Great British Bake Off winner Frances Quinn’s energy has been described by her friends as a Duracell bunny, but with a new book to plan, cakes to bake for illustrator Quentin Blake and workshops at the BBC Good Food Show, the Harborough woman says her post-TV life has seen her more akin to a ‘Duracell bunny in headlights’.
Since being crowned the Great British Bake Off champion in October, life for Frances has been hectic.
The 31-year-old, who is now on “baking leave” from her role as a children’s clothing designer for town firm Joules Clothing, said: ““I often jokingly get told I’m a bit of a Duracell bunny because I’m go, go, go and I don’t stop and post-Bake Off it’s been a bit like a Duracell bunny in the headlights.
“That night when I won it, my phone was literally like having some sort of disco jive fit in the corner.
“I had never known anything quite like it. It was mad on Twitter before. Initially I had about 14,000 followers, but by the end at the final it had shot up to 35,000 I think and I had 900 emails in my inbox.”
Frances has met a number of celebrities since her win and was there at the filming of Jools Holland’s Hootenanny show which aired on New Year’s Eve – she brought along some baked goodies in the shape of musical notes.
She said: “With the Jools Holland thing, it’s almost like I got two New Year’s, like the way that I got to relive the final twice, because obviously back in June when it had been the end of a momentous ten weeks, a crazy day, and then my name was announced as the winner and then the insane euphoria was there, but then going back into work the next day totally poker face, not able to tell anyone.
“Two months’ later before anyone even knows I’m on the show, so when it was October and it was the final and everyone else was watching it, I sort of relived it all again, so it’s like I’m getting two New Years, the Jools Holland show was filmed in November, but then it’s actually January when it gets shown.”
The judges, in particular Paul Hollywood, at times criticised Frances for putting style over substance.
Frances said: “I did the Good Food Show in London and then did five days in Birmingham and it was like a scone marathon.
“My cauliflower cheese scones, I did demos of them, two demos a day in between interviews and appearances, so I had cauliflower cheese scones coming out of my ears by the end of it.
“Paul came up on the stage during one of the demos. He just came on and I was in the midst of doing all my demos and he was sitting back watching and I was like ‘oh my Lord’, but it was quite nice as now that it’s all over he said ‘you’re one of us now Fran’.”

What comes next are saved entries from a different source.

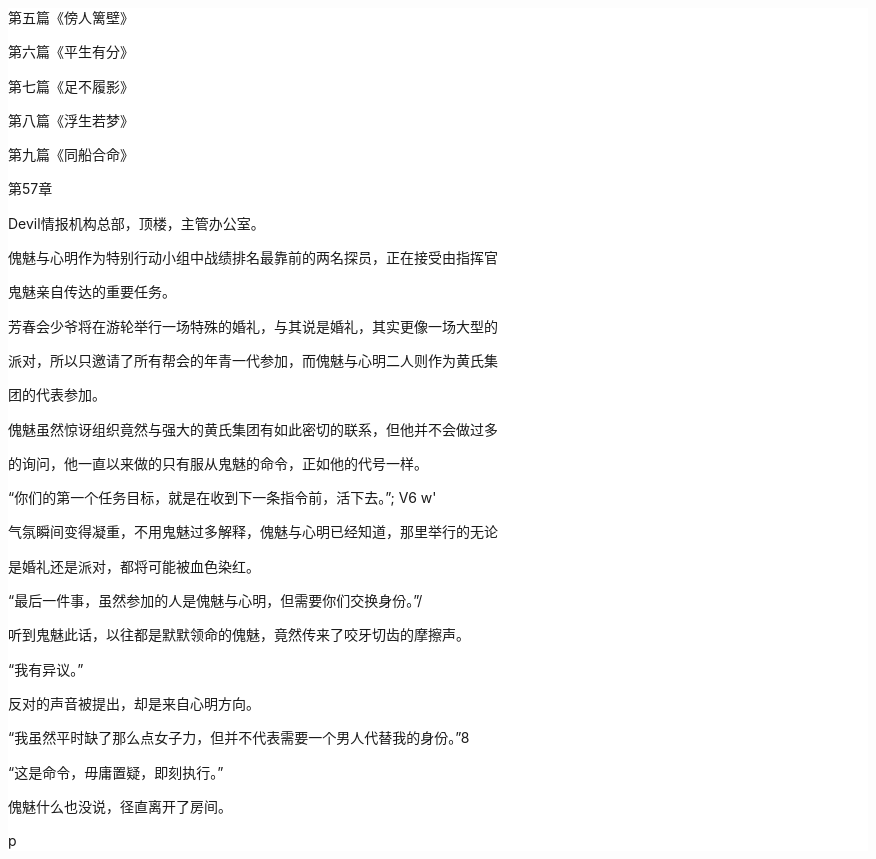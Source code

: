 第五篇《傍人篱壁》

第六篇《平生有分》

第七篇《足不履影》

第八篇《浮生若梦》

第九篇《同船合命》

第57章

Devil情报机构总部，顶楼，主管办公室。



傀魅与心明作为特别行动小组中战绩排名最靠前的两名探员，正在接受由指挥官

鬼魅亲自传达的重要任务。





芳春会少爷将在游轮举行一场特殊的婚礼，与其说是婚礼，其实更像一场大型的

派对，所以只邀请了所有帮会的年青一代参加，而傀魅与心明二人则作为黄氏集

团的代表参加。





傀魅虽然惊讶组织竟然与强大的黄氏集团有如此密切的联系，但他并不会做过多

的询问，他一直以来做的只有服从鬼魅的命令，正如他的代号一样。



“你们的第一个任务目标，就是在收到下一条指令前，活下去。”; V6 w'



气氛瞬间变得凝重，不用鬼魅过多解释，傀魅与心明已经知道，那里举行的无论

是婚礼还是派对，都将可能被血色染红。

“最后一件事，虽然参加的人是傀魅与心明，但需要你们交换身份。”/





听到鬼魅此话，以往都是默默领命的傀魅，竟然传来了咬牙切齿的摩擦声。

“我有异议。”

反对的声音被提出，却是来自心明方向。



“我虽然平时缺了那么点女子力，但并不代表需要一个男人代替我的身份。”8



“这是命令，毋庸置疑，即刻执行。”



傀魅什么也没说，径直离开了房间。

p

Since the Bake Off final, Frances has done recipes for The Guardian, The Daily Telegraph and the Metro and was one of the 100 chefs taking part in the charity Mince Pie Project.
Frances said: “I listen to a lot of music and radio when I’m in the kitchen and [especially] Jo Whiley, I always listen to her lots because she’s always on at the same time that I’m baking, so I just tweeted out that I was stirring up some mincemeat for my santamosas listening to the show and she was interviewing Paul Rudd the actor and the next thing she tweeted me to say she loved the fact that I listen to the show and then she even did a shout out to me that night on the show.”
Frances was also invited to do a bake to mark the millionth visitor to the Hepworth Gallery in Wakefield.
She made millionaire shortbreads and created sculptures out of shortbread and toffee to look like Barbara Hepworth sculptures.
On her way to the gallery on the train, Frances found herself, as is now normal, the target for well-wishers and those seeking ‘selfie’ photos.
Frances made a cake for Quentin Blake that consisted of a giant chocolate fancy which was covered in chocolate ganache. The illustrator got in touch after reading in The Telegraph interview that he was an inspiration to her.
Although Frances wishes to use her win as a platform for more than just a cookery book, before a proposal is even written, the prospect is creating a buzz in the publishing world where it is set to provoke a bidding war.
Frances said: “I think the idea is that I do want to do a different book. People keep saying ‘is it going to be a coffee table book’, and honestly I want it to look really imaginative and just something you would want to give someone as a gift to absorb and look through but I want it to be a book that you could take into the kitchen and work from.
“I don’t want it to be purely something that looks pretty on a shelf, I want it to have icing sugar and eggs splattered on the pages so it looks like it’s actually being used.”